Why You'll Love This Recipe
When the kids ask “What’s for dinner?” you need a answer that’s quick, nutritious, and comforting. This One‑Pot Lentil and Carrot Stew delivers all three. The earthy lentils pair perfectly with sweet carrots, while a handful of fresh herbs lifts the broth into something bright and aromatic. Because everything cooks together in a single pot, you’ll spend less time scrubbing dishes and more time at the table. Ideal for chilly evenings, the stew also reheats beautifully, making leftovers a tasty lunch option.
Instructions
Sauté aromatics
Heat olive oil in a large pot over medium heat. Add onion and garlic; cook 3‑4 minutes until translucent and fragrant, stirring occasionally to avoid browning.
Add carrots and lentils
Stir in diced carrots and rinsed lentils, coating them with the aromatics. Cook for 2 minutes to toast lightly, which enhances their natural sweetness.
Pour broth & season
Add the vegetable broth, thyme, salt, and pepper. Bring the mixture to a gentle boil, then reduce heat to low, covering the pot partially.
Simmer until tender
Let the stew simmer for 20‑25 minutes, stirring occasionally. The lentils should be tender but hold their shape, and carrots should be just soft.
Finish with fresh herbs
Remove the pot from heat. Stir in chopped parsley and a drizzle of olive oil. Adjust seasoning if needed, then serve hot with crusty bread.
Expert Tips
Tip #1: Toast the lentils
Before adding broth, toast the rinsed lentils for 2 minutes with the aromatics.

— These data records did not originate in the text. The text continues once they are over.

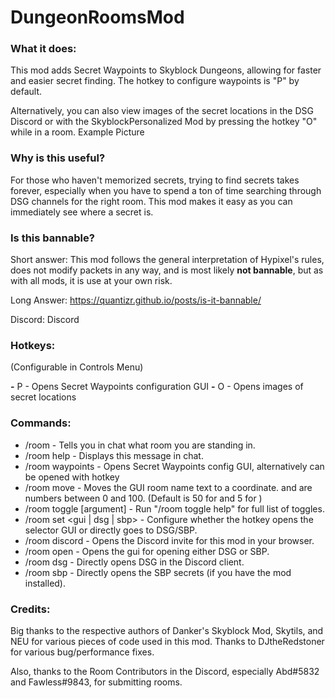 # DungeonRoomsMod

### What it does:
This mod adds Secret Waypoints to Skyblock Dungeons, allowing for faster and easier secret finding. The hotkey to configure waypoints is "P" by default.

Alternatively, you can also view images of the secret locations in the DSG Discord or with the SkyblockPersonalized Mod by pressing the hotkey "O" while in a room. Example Picture

### Why is this useful?
For those who haven't memorized secrets, trying to find secrets takes forever, especially when you have to spend a ton of time searching through DSG channels for the right room. This mod makes it easy as you can immediately see where a secret is.

### Is this bannable?
Short answer: This mod follows the general interpretation of Hypixel's rules, does not modify packets in any way, and is most likely **not bannable**, but as with all mods, it is use at your own risk.

Long Answer: https://quantizr.github.io/posts/is-it-bannable/

Discord:
Discord

### Hotkeys:
(Configurable in Controls Menu)

**-** P - Opens Secret Waypoints configuration GUI
**-** O - Opens images of secret locations
### Commands:
- /room - Tells you in chat what room you are standing in.
- /room help - Displays this message in chat.
- /room waypoints - Opens Secret Waypoints config GUI, alternatively can be opened with hotkey
- /room move <x> <y> - Moves the GUI room name text to a coordinate. and are numbers between 0 and 100. (Default is 50 for <x> and 5 for <y>)
- /room toggle [argument] - Run "/room toggle help" for full list of toggles.
- /room set <gui | dsg | sbp> - Configure whether the hotkey opens the selector GUI or directly goes to DSG/SBP.
- /room discord - Opens the Discord invite for this mod in your browser.
- /room open - Opens the gui for opening either DSG or SBP.
- /room dsg - Directly opens DSG in the Discord client.
- /room sbp - Directly opens the SBP secrets (if you have the mod installed).
### Credits:
Big thanks to the respective authors of Danker's Skyblock Mod, Skytils, and NEU for various pieces of code used in this mod. Thanks to DJtheRedstoner for various bug/performance fixes.

Also, thanks to the Room Contributors in the Discord, especially Abd#5832 and Fawless#9843, for submitting rooms.
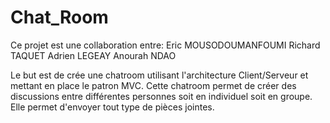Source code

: # Chat_Room

Ce projet est une collaboration entre:
Eric MOUSODOUMANFOUMI
Richard TAQUET
Adrien LEGEAY
Anourah NDAO

Le but est de crée une chatroom utilisant l'architecture Client/Serveur et mettant en place le patron MVC. 
Cette chatroom permet de créer des discussions entre différentes personnes soit en individuel soit en groupe. Elle permet d'envoyer tout type de pièces jointes.

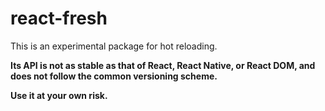 # react-fresh

This is an experimental package for hot reloading.

**Its API is not as stable as that of React, React Native, or React DOM, and does not follow the common versioning scheme.**

**Use it at your own risk.**
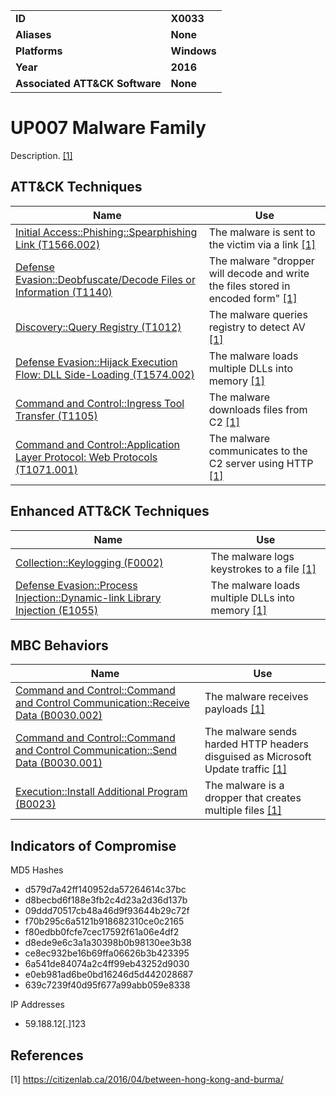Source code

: 
<table>
<tr>
<td><b>ID</b></td>
<td><b>X0033</b></td>
</tr>
<tr>
<td><b>Aliases</b></td>
<td><b>None</b></td>
</tr>
<tr>
<td><b>Platforms</b></td>
<td><b>Windows</b></td>
</tr>
<tr>
<td><b>Year</b></td>
<td><b>2016</b></td>
</tr>
<tr>
<td><b>Associated ATT&CK Software</b></td>
<td><b>None</b></td>
</tr>
</table>


UP007 Malware Family
====================
Description. [[1]](#1)


ATT&CK Techniques
-----------------
|Name|Use|
|---|---|
|[Initial Access::Phishing::Spearphishing Link (T1566.002)](https://attack.mitre.org/techniques/T1566/002/)|The malware is sent to the victim via a link  [[1]](#1)|
|[Defense Evasion::Deobfuscate/Decode Files or Information (T1140)](https://attack.mitre.org/techniques/T1140/)|The malware "dropper will decode and write the files stored in encoded form" [[1]](#1)|
|[Discovery::Query Registry (T1012)](https://attack.mitre.org/techniques/T1012/)|The malware queries registry to detect AV [[1]](#1)|
|[Defense Evasion::Hijack Execution Flow: DLL Side-Loading (T1574.002)](https://attack.mitre.org/techniques/T1574/002/)|The malware loads multiple DLLs into memory [[1]](#1)|
|[Command and Control::Ingress Tool Transfer (T1105)](https://attack.mitre.org/techniques/T1105/)|The malware downloads files from C2 [[1]](#1)|
|[Command and Control::Application Layer Protocol: Web Protocols (T1071.001)](https://attack.mitre.org/techniques/T1071/001/)|The malware communicates to the C2 server using HTTP [[1]](#1)|


Enhanced ATT&CK Techniques
---------
|Name|Use|
|---|---|
|[Collection::Keylogging (F0002)](../collection/keylogging.md)|The malware logs keystrokes to a file  [[1]](#1)|
|[Defense Evasion::Process Injection::Dynamic-link Library Injection (E1055)](../defense-evasion/process-injection.md)|The malware loads multiple DLLs into memory [[1]](#1)|



MBC Behaviors
---------
|Name|Use|
|---|---|
|[Command and Control::Command and Control Communication::Receive Data (B0030.002)](../command-and-control/c2-communication.md)|The malware receives payloads [[1]](#1)|
|[Command and Control::Command and Control Communication::Send Data (B0030.001)](../command-and-control/c2-communication.md)|The malware sends harded HTTP headers disguised as Microsoft Update traffic [[1]](#1)|
|[Execution::Install Additional Program (B0023)](../execution/install-additional-program.md)|The malware is a dropper that creates multiple files [[1]](#1)|

Indicators of Compromise
------------------------
MD5 Hashes
- d579d7a42ff140952da57264614c37bc
- d8becbd6f188e3fb2c4d23a2d36d137b
- 09ddd70517cb48a46d9f93644b29c72f
- f70b295c6a5121b918682310ce0c2165
- f80edbb0fcfe7cec17592f61a06e4df2
- d8ede9e6c3a1a30398b0b98130ee3b38
- ce8ec932be16b69ffa06626b3b423395
- 6a541de84074a2c4ff99eb43252d9030
- e0eb981ad6be0bd16246d5d442028687
- 639c7239f40d95f677a99abb059e8338

IP Addresses
- 59.188.12[.]123


References
----------
<a name="1">[1]</a> https://citizenlab.ca/2016/04/between-hong-kong-and-burma/
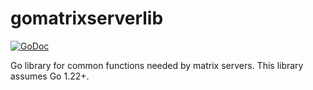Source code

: gomatrixserverlib
=================

[![GoDoc](https://godoc.org/github.com/matrix-org/gomatrixserverlib?status.svg)](https://godoc.org/github.com/matrix-org/gomatrixserverlib)

Go library for common functions needed by matrix servers. This library assumes Go 1.22+.
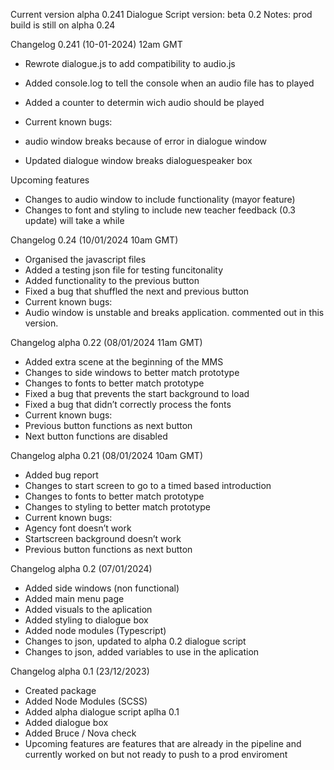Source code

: Current version alpha 0.241 Dialogue Script version: beta 0.2
Notes: prod build is still on alpha 0.24

Changelog 0.241 (10-01-2024) 12am GMT
* Rewrote dialogue.js to add compatibility to audio.js
* Added console.log to tell the console when an audio file has to played
* Added a counter to determin wich audio should be played

* Current known bugs:
* audio window breaks because of error in dialogue window
* Updated dialogue window breaks dialoguespeaker box

Upcoming features
* Changes to audio window to include functionality (mayor feature)
* Changes to font and styling to include new teacher feedback (0.3 update) will take a while

Changelog 0.24 (10/01/2024 10am GMT)
* Organised the javascript files
* Added a testing json file for testing funcitonality
* Added functionality to the previous button
* Fixed a bug that shuffled the next and previous button
* Current known bugs:
* Audio window is unstable and breaks application. commented out in this version.

Changelog alpha 0.22  (08/01/2024 11am GMT)
* Added extra scene at the beginning of the MMS
* Changes to side windows to better match prototype
* Changes to fonts to better match prototype
* Fixed a bug that prevents the start background to load
* Fixed a bug that didn’t correctly process the fonts
* Current known bugs: 
* Previous button functions as next button
* Next button functions are disabled 

Changelog alpha 0.21 (08/01/2024 10am GMT)
* Added bug report
* Changes to start screen to go to a timed based introduction
* Changes to fonts to better match prototype
* Changes to styling to better match prototype
* Current known bugs: 
* Agency font doesn’t work
* Startscreen background doesn’t work
* Previous button functions as next button

Changelog alpha 0.2 (07/01/2024)
* Added side windows (non functional)
* Added main menu page
* Added visuals to the aplication
* Added styling to dialogue box
* Added node modules (Typescript)
* Changes to json, updated to alpha 0.2 dialogue script
* Changes to json, added variables to use in the aplication

Changelog alpha 0.1 (23/12/2023)
* Created package
* Added Node Modules (SCSS)
* Added alpha dialogue script aplha 0.1
* Added dialogue box
* Added Bruce / Nova check
* Upcoming features are features that are already in the pipeline and currently worked on but not ready to push to a prod enviroment
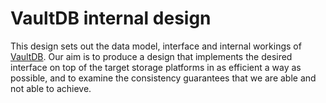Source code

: # VaultDB internal design

This design sets out the data model, interface and internal workings of
[VaultDB][1]. Our aim is to produce a design that implements the desired
interface on top of the target storage platforms in as efficient a way as
possible, and to examine the consistency guarantees that we are able and not
able to achieve.

[1]: https://github.com/vault-db/vault-db
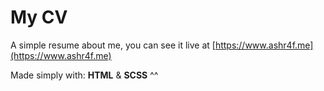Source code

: # My CV

A simple resume about me, you can see it live at [https://www.ashr4f.me](https://www.ashr4f.me)

Made simply with: **HTML** & **SCSS** ^^
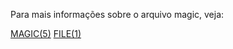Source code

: Para mais informações sobre o arquivo magic, veja:

[MAGIC(5)](http://unixhelp.ed.ac.uk/CGI/man-cgi?magic)
[FILE(1)](http://unixhelp.ed.ac.uk/CGI/man-cgi?file)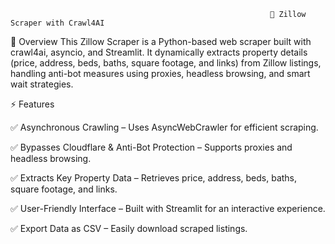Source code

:                                                               🏡 Zillow Scraper with Crawl4AI
                                                              
📌 Overview
This Zillow Scraper is a Python-based web scraper built with crawl4ai, asyncio, and Streamlit. It dynamically extracts property details (price, address, beds, baths, square footage, and links) from Zillow listings, handling anti-bot measures using proxies, headless browsing, and smart wait strategies.

⚡ Features

✅ Asynchronous Crawling – Uses AsyncWebCrawler for efficient scraping.

✅ Bypasses Cloudflare & Anti-Bot Protection – Supports proxies and headless browsing.

✅ Extracts Key Property Data – Retrieves price, address, beds, baths, square footage, and links.

✅ User-Friendly Interface – Built with Streamlit for an interactive experience.

✅ Export Data as CSV – Easily download scraped listings.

This adds a nutty depth that elevates the whole stew.
Tip #2: Use low‑sodium broth
Low‑sodium broth lets you control the final salt level, preventing the stew from becoming overly salty once the herbs are added.
Tip #3: Finish with a splash
A tablespoon of good olive oil added at the end brightens the flavor and gives the broth a silky mouthfeel.
Storage & Variations
Store leftovers in an airtight container for up to 4 days in the fridge; reheating gently preserves texture. For a heartier version, add diced potatoes or a splash of coconut milk. Swap parsley for cilantro to give the stew an Asian twist.